• **YOUR GOAL**
Reproduce the entries in full. Exclude all images from the copy.

• **DATASET ENTRIES**
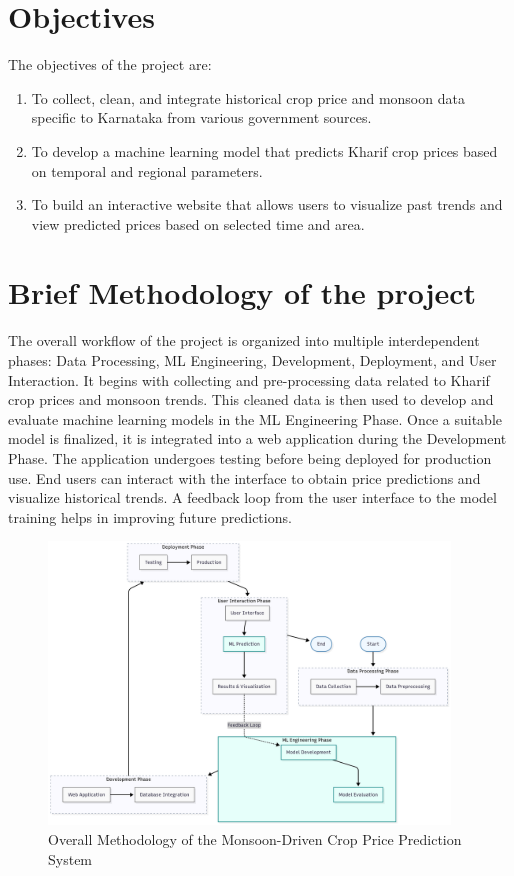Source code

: \section[Objectives]{\textbf{Objectives}}
The objectives of the project are:
\begin{enumerate}
	\item To collect, clean, and integrate historical crop price and monsoon data specific to Karnataka from various government sources.
	\item To develop a machine learning model that predicts Kharif crop prices based on temporal and regional parameters.
	\item To build an interactive website that allows users to visualize past trends and view predicted prices based on selected time and area.
\end{enumerate}

\section[Brief Methodology of the project]{\textbf{Brief Methodology of the project}}

The overall workflow of the project is organized into multiple interdependent phases: Data Processing, ML Engineering, Development, Deployment, and User Interaction. It begins with collecting and pre-processing data related to Kharif crop prices and monsoon trends. This cleaned data is then used to develop and evaluate machine learning models in the ML Engineering Phase. Once a suitable model is finalized, it is integrated into a web application during the Development Phase. The application undergoes testing before being deployed for production use. End users can interact with the interface to obtain price predictions and visualize historical trends. A feedback loop from the user interface to the model training helps in improving future predictions.

\begin{figure}[H]
	\centering
	\includegraphics[width=0.95\textwidth]{Figures/Methodology_IDP.png}
	\caption{Overall Methodology of the Monsoon-Driven Crop Price Prediction System}
	\label{fig:methodology}
\end{figure}

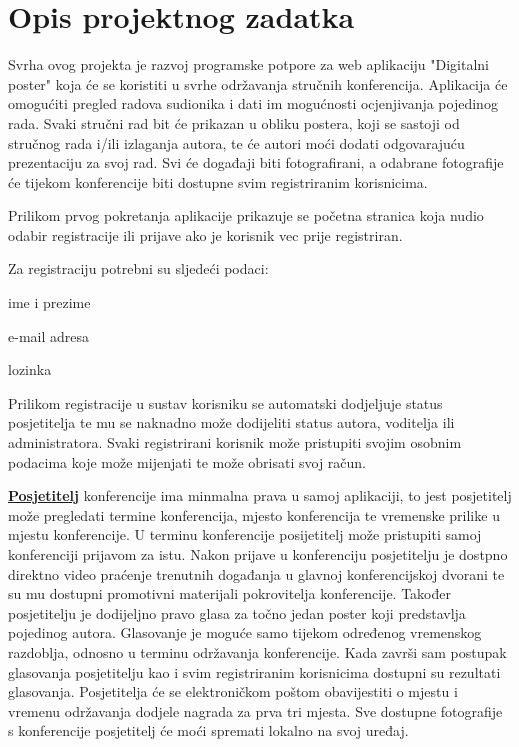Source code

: \chapter{Opis projektnog zadatka}
		
		Svrha ovog projekta je razvoj programske potpore za web aplikaciju "Digitalni poster" koja će se koristiti u svrhe održavanja stručnih konferencija. Aplikacija će omogućiti pregled radova sudionika i dati im mogućnosti ocjenjivanja pojedinog rada. Svaki stručni rad bit će prikazan u obliku postera, koji se sastoji od stručnog rada i/ili izlaganja autora, te će autori moći dodati odgovarajuću prezentaciju za svoj rad. Svi će događaji biti fotografirani, a odabrane fotografije će tijekom konferencije biti dostupne svim registriranim korisnicima.

		Prilikom prvog pokretanja aplikacije prikazuje se početna stranica koja nudio odabir registracije ili prijave ako je korisnik vec prije registriran.

		Za registraciju potrebni su sljedeći podaci:

		\begin{packed_item}
			\item {ime i prezime}
			\item {e-mail adresa}
			\item {lozinka}
		\end{packed_item}
		Prilikom registracije u sustav korisniku se automatski dodjeljuje status posjetitelja te mu se naknadno može dodijeliti status autora, voditelja ili administratora. Svaki registrirani korisnik može pristupiti svojim osobnim podacima koje može mijenjati te može obrisati svoj račun.

		\textbf{\underline{Posjetitelj}} konferencije ima minmalna prava u samoj aplikaciji, to jest posjetitelj može pregledati termine konferencija, mjesto konferencija te vremenske prilike u mjestu konferencije. U terminu konferencije posijetitelj može pristupiti samoj konferenciji prijavom za istu. Nakon prijave u konferenciju posjetitelju je dostpno direktno video praćenje trenutnih događanja u glavnoj konferencijskoj dvorani te su mu dostupni promotivni materijali pokrovitelja konferencije. Također posjetitelju je dodijeljno pravo glasa za točno jedan poster koji predstavlja pojedinog autora. Glasovanje je moguće samo tijekom određenog vremenskog razdoblja, odnosno u terminu održavanja konferencije. Kada završi sam postupak glasovanja posjetitelju kao i svim registriranim korisnicima dostupni su rezultati glasovanja. Posjetitelja će se elektroničkom poštom obavijestiti o mjestu i vremenu održavanja dodjele nagrada za prva tri mjesta. Sve dostupne fotografije s konferencije posjetitelj će moći spremati lokalno na svoj uređaj.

• **SOLUTION TO THIS TASK**
Source code

: \section[Objectives]{\textbf{Objectives}}
The objectives of the project are:
\begin{enumerate}
	\item To collect, clean, and integrate historical crop price and monsoon data specific to Karnataka from various government sources.
	\item To develop a machine learning model that predicts Kharif crop prices based on temporal and regional parameters.
	\item To build an interactive website that allows users to visualize past trends and view predicted prices based on selected time and area.
\end{enumerate}

\section[Brief Methodology of the project]{\textbf{Brief Methodology of the project}}

The overall workflow of the project is organized into multiple interdependent phases: Data Processing, ML Engineering, Development, Deployment, and User Interaction. It begins with collecting and pre-processing data related to Kharif crop prices and monsoon trends. This cleaned data is then used to develop and evaluate machine learning models in the ML Engineering Phase. Once a suitable model is finalized, it is integrated into a web application during the Development Phase. The application undergoes testing before being deployed for production use. End users can interact with the interface to obtain price predictions and visualize historical trends. A feedback loop from the user interface to the model training helps in improving future predictions.

\begin{figure}[H]
	\centering
	\includegraphics[width=0.95\textwidth]{Figures/Methodology_IDP.png}
	\caption{Overall Methodology of the Monsoon-Driven Crop Price Prediction System}
	\label{fig:methodology}
\end{figure}

Source code

: \chapter{Opis projektnog zadatka}
		
		Svrha ovog projekta je razvoj programske potpore za web aplikaciju "Digitalni poster" koja će se koristiti u svrhe održavanja stručnih konferencija. Aplikacija će omogućiti pregled radova sudionika i dati im mogućnosti ocjenjivanja pojedinog rada. Svaki stručni rad bit će prikazan u obliku postera, koji se sastoji od stručnog rada i/ili izlaganja autora, te će autori moći dodati odgovarajuću prezentaciju za svoj rad. Svi će događaji biti fotografirani, a odabrane fotografije će tijekom konferencije biti dostupne svim registriranim korisnicima.

		Prilikom prvog pokretanja aplikacije prikazuje se početna stranica koja nudio odabir registracije ili prijave ako je korisnik vec prije registriran.

		Za registraciju potrebni su sljedeći podaci:

		\begin{packed_item}
			\item {ime i prezime}
			\item {e-mail adresa}
			\item {lozinka}
		\end{packed_item}
		Prilikom registracije u sustav korisniku se automatski dodjeljuje status posjetitelja te mu se naknadno može dodijeliti status autora, voditelja ili administratora. Svaki registrirani korisnik može pristupiti svojim osobnim podacima koje može mijenjati te može obrisati svoj račun.

		\textbf{\underline{Posjetitelj}} konferencije ima minmalna prava u samoj aplikaciji, to jest posjetitelj može pregledati termine konferencija, mjesto konferencija te vremenske prilike u mjestu konferencije. U terminu konferencije posijetitelj može pristupiti samoj konferenciji prijavom za istu. Nakon prijave u konferenciju posjetitelju je dostpno direktno video praćenje trenutnih događanja u glavnoj konferencijskoj dvorani te su mu dostupni promotivni materijali pokrovitelja konferencije. Također posjetitelju je dodijeljno pravo glasa za točno jedan poster koji predstavlja pojedinog autora. Glasovanje je moguće samo tijekom određenog vremenskog razdoblja, odnosno u terminu održavanja konferencije. Kada završi sam postupak glasovanja posjetitelju kao i svim registriranim korisnicima dostupni su rezultati glasovanja. Posjetitelja će se elektroničkom poštom obavijestiti o mjestu i vremenu održavanja dodjele nagrada za prva tri mjesta. Sve dostupne fotografije s konferencije posjetitelj će moći spremati lokalno na svoj uređaj.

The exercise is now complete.